What is Databricks ?
Many data engineering tools have existed for decades. RDBMS to store and process structured data (OLTP), apache spark for executing batch analytics from a storage, MongoDB to store non strucuted data, data warehouse for OLAP which centralized all structured data from RDBMS, Data lake to store structured and non structured data but with limited performance.
then finally lakehouse a combination of DWH and datalake. It has high speed processing for structured data while also able to process non strucutred data ( with acceptable performance )
— databricks is scaleable unified data platform which capable doing all of these capability inlcuding collaborative workspaces where data engineer, data analyst and data scientist can collaborate together working on single source of code in form of jupyter notebook (can support scala, R, java and python)

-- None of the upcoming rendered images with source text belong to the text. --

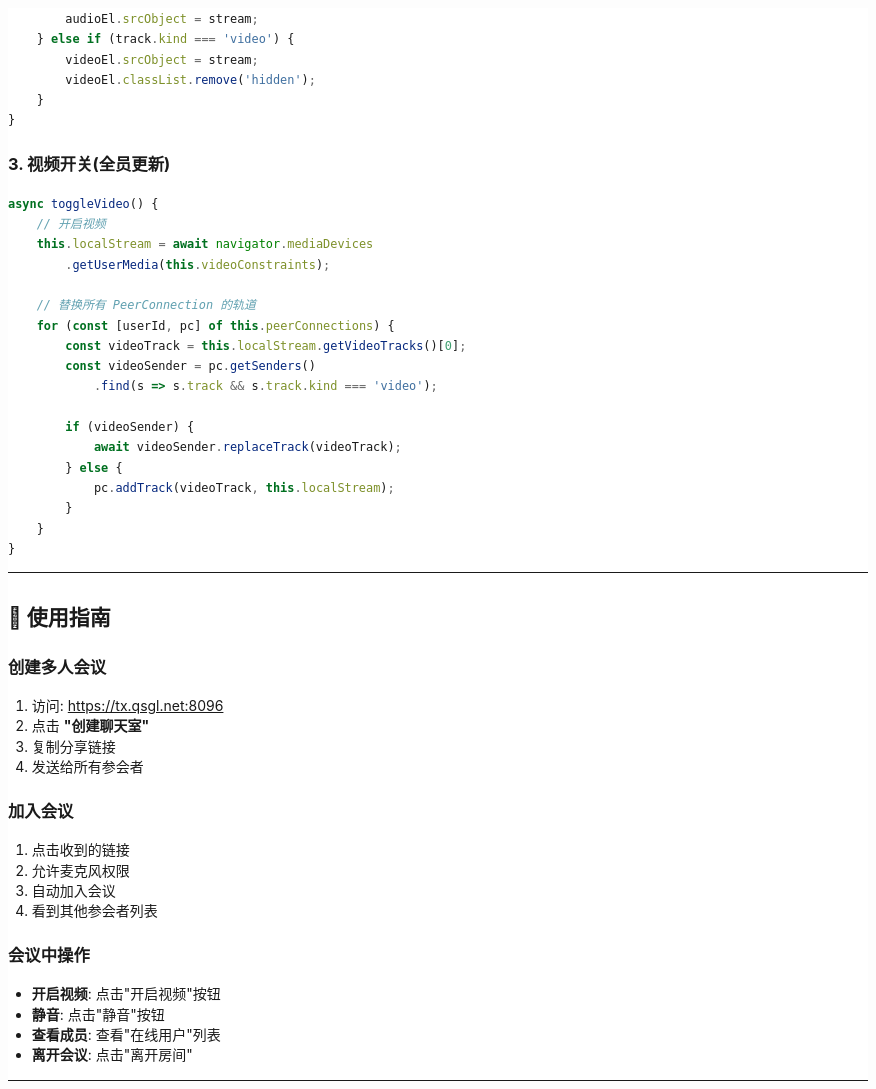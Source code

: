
 ```javascript
        audioEl.srcObject = stream;
    } else if (track.kind === 'video') {
        videoEl.srcObject = stream;
        videoEl.classList.remove('hidden');
    }
}
```

### 3. 视频开关(全员更新)
```javascript
async toggleVideo() {
    // 开启视频
    this.localStream = await navigator.mediaDevices
        .getUserMedia(this.videoConstraints);
    
    // 替换所有 PeerConnection 的轨道
    for (const [userId, pc] of this.peerConnections) {
        const videoTrack = this.localStream.getVideoTracks()[0];
        const videoSender = pc.getSenders()
            .find(s => s.track && s.track.kind === 'video');
        
        if (videoSender) {
            await videoSender.replaceTrack(videoTrack);
        } else {
            pc.addTrack(videoTrack, this.localStream);
        }
    }
}
```

---

## 📱 使用指南

### 创建多人会议
1. 访问: https://tx.qsgl.net:8096
2. 点击 **"创建聊天室"**
3. 复制分享链接
4. 发送给所有参会者

### 加入会议
1. 点击收到的链接
2. 允许麦克风权限
3. 自动加入会议
4. 看到其他参会者列表

### 会议中操作
- **开启视频**: 点击"开启视频"按钮
- **静音**: 点击"静音"按钮
- **查看成员**: 查看"在线用户"列表
- **离开会议**: 点击"离开房间"

---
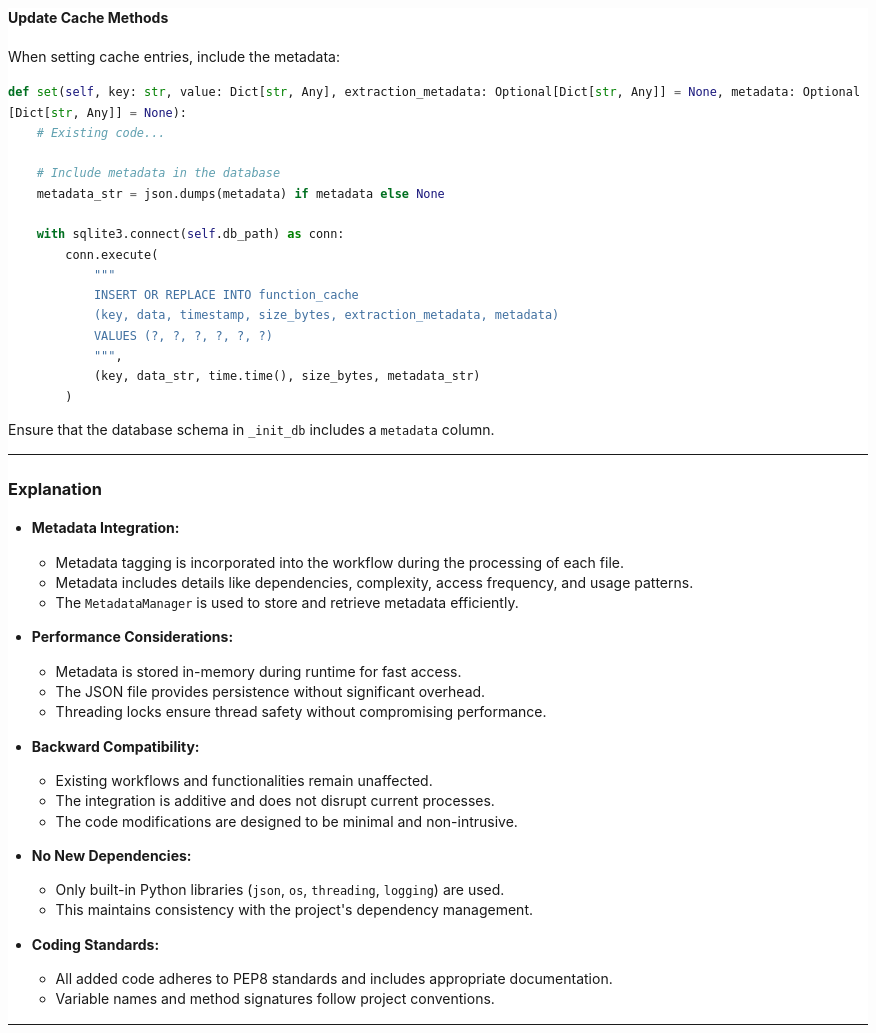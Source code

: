 #### **Update Cache Methods**

When setting cache entries, include the metadata:

```python
def set(self, key: str, value: Dict[str, Any], extraction_metadata: Optional[Dict[str, Any]] = None, metadata: Optional[Dict[str, Any]] = None):
    # Existing code...

    # Include metadata in the database
    metadata_str = json.dumps(metadata) if metadata else None

    with sqlite3.connect(self.db_path) as conn:
        conn.execute(
            """
            INSERT OR REPLACE INTO function_cache 
            (key, data, timestamp, size_bytes, extraction_metadata, metadata) 
            VALUES (?, ?, ?, ?, ?, ?)
            """,
            (key, data_str, time.time(), size_bytes, metadata_str)
        )
```

Ensure that the database schema in `_init_db` includes a `metadata` column.

---

### **Explanation**

- **Metadata Integration:**

  - Metadata tagging is incorporated into the workflow during the processing of each file.
  - Metadata includes details like dependencies, complexity, access frequency, and usage patterns.
  - The `MetadataManager` is used to store and retrieve metadata efficiently.

- **Performance Considerations:**

  - Metadata is stored in-memory during runtime for fast access.
  - The JSON file provides persistence without significant overhead.
  - Threading locks ensure thread safety without compromising performance.

- **Backward Compatibility:**

  - Existing workflows and functionalities remain unaffected.
  - The integration is additive and does not disrupt current processes.
  - The code modifications are designed to be minimal and non-intrusive.

- **No New Dependencies:**

  - Only built-in Python libraries (`json`, `os`, `threading`, `logging`) are used.
  - This maintains consistency with the project's dependency management.

- **Coding Standards:**

  - All added code adheres to PEP8 standards and includes appropriate documentation.
  - Variable names and method signatures follow project conventions.

---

databricks often abbreviated as dbx
Key Capabilities of Databricks
From these legacy data engineering tools, databricks summarized those existing capabiltiy into four key main capability
- ETL/ETL data pipeline creation
- End to end machine learning development from EDA, feature engineering all the way the model deployment (including inferecing as well)
- Data streaming - apache spark on the dbx can perform mini batch streaming, work for most of the cases. however, apache flink still has lowered latency.
- Big data analytics - distributed sql queries
all of these capability will be developed on jupyter notebook as collaborative work spaces.
note: apache spark on databricks is the premium version of open source apache spark. it has better performance compared to the original one.
Databricks Technology Stack
Below is the databricks technology stack that used on its unified data platform and the equivalent stack on other cloud data platform such as AWS, GCP, Azure and the on premsises data platform equivalent
Databricks Built-in Techstack
note: databricks also available on AWS, GCP and Azure.
No | Category | Databricks Built-In | Mandatory External Tech | (Optional) Integration | |
---|---|---|---|---|---|
1 | Storage & Engine | Delta Lake, Photon engine | AWS S3, Azure ADLS, GCP GCS | N/A - Not needed | |
2 | Compute & Runtime | Databricks runtime (based on apache spark ) Databricks SQL | AWS EC, Azure VM/Scale Sets, GCP CE | Data Shaping tools: DBT(Transformation), Airbyte / Prefect (Connector) & Informatica (MDM) | |
3 | ML/AI | MLflow, AutoML, Unity Catalog (Vector Search), Model Serving | n/a | TensorFlow, PyTorch, Scikit-Learn, LangChain, Hugging Faces | |
4 | Collaboration | Notebook, Repo, Workflow | n/a | Github, Gitlab, Azure Devops, Jenkins, PowerBI, Tableau, Looker | |
5 | Governance | Unity Catalog, Delta sharing, Cluster Policies | Cloud IAM(AWS IAM, Azure entraId/AD , GCP IAM) | n/a |
Databricks Built-in Techstack Comparison
below is the equivalent databricks tech stack on prem or based on cloud native component.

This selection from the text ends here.